Contact: Brenon Daly
As it gets set to hit the public market later this week, the question for Qualys is whether the on-demand security vendor can make the transition from a product to a platform. The 13-year-old company is known primarily for its vulnerability management offering, which will account for the vast majority of the $100m or so of bookings it will generate this year.
But Qualys is acutely aware of the fact that it won’t get a premium valuation if it doesn’t expand beyond that. The company has already helped its own cause with the early steps it has made in expanding its portfolio. It recently noted that revenue growth is outpacing customer growth. (In the first half of this year it bumped up its overall top line by 22%, about 5 percentage points higher than its growth rate in 2011.)

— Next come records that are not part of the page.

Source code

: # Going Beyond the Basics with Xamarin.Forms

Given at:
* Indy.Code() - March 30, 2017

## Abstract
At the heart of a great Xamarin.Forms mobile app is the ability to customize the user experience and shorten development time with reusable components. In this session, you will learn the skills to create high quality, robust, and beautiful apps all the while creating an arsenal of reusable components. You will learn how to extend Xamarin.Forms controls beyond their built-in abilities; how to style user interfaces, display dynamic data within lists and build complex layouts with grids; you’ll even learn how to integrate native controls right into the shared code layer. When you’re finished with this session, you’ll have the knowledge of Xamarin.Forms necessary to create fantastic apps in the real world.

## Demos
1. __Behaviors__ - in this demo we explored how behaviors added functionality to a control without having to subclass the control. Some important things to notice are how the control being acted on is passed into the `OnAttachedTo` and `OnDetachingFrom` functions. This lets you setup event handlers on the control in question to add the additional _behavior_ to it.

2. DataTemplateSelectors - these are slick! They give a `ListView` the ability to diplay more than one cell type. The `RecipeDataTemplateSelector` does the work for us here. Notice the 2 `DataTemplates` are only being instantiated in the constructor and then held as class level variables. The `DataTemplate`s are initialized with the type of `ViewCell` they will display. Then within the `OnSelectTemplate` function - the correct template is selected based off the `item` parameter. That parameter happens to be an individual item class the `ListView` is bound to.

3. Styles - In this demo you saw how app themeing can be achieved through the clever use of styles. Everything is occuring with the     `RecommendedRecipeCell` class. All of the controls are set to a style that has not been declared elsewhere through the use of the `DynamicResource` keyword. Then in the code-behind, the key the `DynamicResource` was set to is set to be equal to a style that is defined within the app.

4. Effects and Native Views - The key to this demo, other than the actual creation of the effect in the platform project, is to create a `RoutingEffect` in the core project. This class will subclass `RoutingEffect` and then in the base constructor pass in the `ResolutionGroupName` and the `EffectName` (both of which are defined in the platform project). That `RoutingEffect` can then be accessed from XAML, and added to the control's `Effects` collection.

Qualys has a number of advantages as it attempts to pull off the transition. For starters, the company sells its service entirely on a subscription basis, which makes it easier – both commercially and in terms of technology architecture – to add additional security offerings. Besides its vulnerability management product, Qualys already offers five other products around compliance, Web application security and other areas.
That approach has drawn in nearly 6,000 customers for the company, providing a broad base to sell new products into. Yet, as Qualys highlighted during its roadshow, the company has only begun its cross-selling efforts. Currently, only one out of five customers uses more than one Qualys product.

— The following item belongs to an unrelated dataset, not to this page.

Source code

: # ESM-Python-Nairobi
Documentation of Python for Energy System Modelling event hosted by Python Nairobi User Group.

The underwriters for Qualys, led by J.P. Morgan Securities and Credit Suisse Securities, are likely to be conservative in their initial pricing of what would be the fourth information security vendor to go public in the past year. As it stands, the range is set at $11-13 per share. We expect Qualys to actually price above that on Thursday and then likely move higher in the aftermarket, as the previous trio of enterprise security offerings have done. Even with the expected bump, Qualys will likely only create about $500m of market value. However, if the company can emerge as a true platform, that will be just the starting point.